» **EXERCISE DETAILS**: Each entry is to be retyped exactly as it appears. Leave the images out.

= = = = = = =

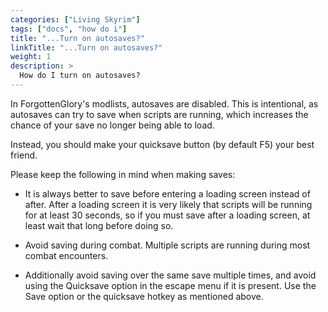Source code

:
 ```yaml
---
categories: ["Living Skyrim"]
tags: ["docs", "how do i"] 
title: "...Turn on autosaves?"
linkTitle: "...Turn on autosaves?"
weight: 1
description: >
  How do I turn on autosaves?
---
```


In ForgottenGlory's modlists, autosaves are disabled. This is intentional, as autosaves can try to save when scripts are running, which increases the chance of your save no longer being able to load.

Instead, you should make your quicksave button (by default F5) your best friend.

Please keep the following in mind when making saves:

- It is always better to save before entering a loading screen instead of after. After a loading screen it is very likely that scripts will be running for at least 30 seconds, so if you must save after a loading screen, at least wait that long before doing so.

- Avoid saving during combat. Multiple scripts are running during most combat encounters.

- Additionally avoid saving over the same save multiple times, and avoid using the Quicksave option in the escape menu if it is present. Use the Save option or the quicksave hotkey as mentioned above.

= = = = = = =

» **OUTPUT OF THE EXERCISE**:
Source code

:
 ```yaml
---
categories: ["Living Skyrim"]
tags: ["docs", "how do i"] 
title: "...Turn on autosaves?"
linkTitle: "...Turn on autosaves?"
weight: 1
description: >
  How do I turn on autosaves?
---
```


In ForgottenGlory's modlists, autosaves are disabled. This is intentional, as autosaves can try to save when scripts are running, which increases the chance of your save no longer being able to load.

Instead, you should make your quicksave button (by default F5) your best friend.

Please keep the following in mind when making saves:

- It is always better to save before entering a loading screen instead of after. After a loading screen it is very likely that scripts will be running for at least 30 seconds, so if you must save after a loading screen, at least wait that long before doing so.

- Avoid saving during combat. Multiple scripts are running during most combat encounters.

- Additionally avoid saving over the same save multiple times, and avoid using the Quicksave option in the escape menu if it is present. Use the Save option or the quicksave hotkey as mentioned above.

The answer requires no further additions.